Climate change risk screening tools provide planners with an understanding of current and future climate risks to existing and planned program investments in energy infrastructure and services. Climate risk screening typically integrates the concepts of:
- Exposure—which hazards could affect the energy project components and to what extent;
- Sensitivity—how the different project components would be impacted by different hazards; and
- Adaptive capacity—how other factors, such as the broader development context, would moderate or exacerbate potential impacts.
A new paper from the Resources to Advance LEDS Implementation (RALI) Series, called Climate Risk Screening Tools for Low-Emission Energy Development, highlights climate change risk screening tools available to help LED planners, project investors and developers assess the potential risks to new or existing energy programs.
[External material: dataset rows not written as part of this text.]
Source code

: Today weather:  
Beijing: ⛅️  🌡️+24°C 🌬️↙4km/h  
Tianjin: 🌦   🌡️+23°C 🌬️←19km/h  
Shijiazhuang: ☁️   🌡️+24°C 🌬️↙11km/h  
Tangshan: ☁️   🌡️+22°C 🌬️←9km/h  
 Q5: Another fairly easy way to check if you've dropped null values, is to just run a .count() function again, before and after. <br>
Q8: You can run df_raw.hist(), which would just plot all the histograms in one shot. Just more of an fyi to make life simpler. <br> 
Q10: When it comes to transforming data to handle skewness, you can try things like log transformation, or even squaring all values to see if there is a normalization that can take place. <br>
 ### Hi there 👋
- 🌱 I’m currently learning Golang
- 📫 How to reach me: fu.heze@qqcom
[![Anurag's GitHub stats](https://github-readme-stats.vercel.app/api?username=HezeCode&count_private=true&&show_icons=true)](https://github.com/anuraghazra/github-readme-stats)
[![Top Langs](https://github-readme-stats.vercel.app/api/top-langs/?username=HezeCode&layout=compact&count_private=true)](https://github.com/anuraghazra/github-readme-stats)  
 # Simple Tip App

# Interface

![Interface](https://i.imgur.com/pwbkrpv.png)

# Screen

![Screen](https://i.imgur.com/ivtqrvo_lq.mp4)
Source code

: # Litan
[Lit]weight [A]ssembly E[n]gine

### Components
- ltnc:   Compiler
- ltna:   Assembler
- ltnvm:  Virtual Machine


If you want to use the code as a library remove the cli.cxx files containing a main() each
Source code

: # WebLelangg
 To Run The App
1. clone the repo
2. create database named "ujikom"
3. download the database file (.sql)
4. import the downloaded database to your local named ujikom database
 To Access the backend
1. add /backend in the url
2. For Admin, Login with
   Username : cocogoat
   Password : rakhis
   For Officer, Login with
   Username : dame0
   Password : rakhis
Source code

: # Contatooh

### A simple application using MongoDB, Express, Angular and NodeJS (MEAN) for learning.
The tools capture a spectrum of applications that can be adapted to suit the capacity and needs of energy planners. These tools can help users identify risks to physical infrastructure, such as weather or fire damage to transmission lines, or to resource inputs required for electricity production, like impacts to biofuel production. A case example showing the use one of these tools for a hydropower activity in Vietnam is included in the paper.
Energy programs are often highly capitalized, long-term investments, meaning they will experience shifting climate conditions throughout their service life. Climate impacts can undermine LED objectives if resiliency is not considered, particularly if electricity grids must turn to carbon-intensive energy sources such as coal-fired plants when renewable energy becomes constrained. Therefore, understanding and addressing these diverse climate risks to energy programs is an essential component to realizing and safeguarding LED objectives.
The climate change risk screening tools presented in the paper provide relatively easy assessments of the level of climate risk faced by programs. This initial climate change risk assessment is an important first step in the program planning process to ensure that development practitioners make wise decisions efficiently and that LED investments are ready to withstand the tests of climate change.
The opinions expressed herein are solely those of the authors and do not necessarily reflect the official views of the GGKP or its Partners.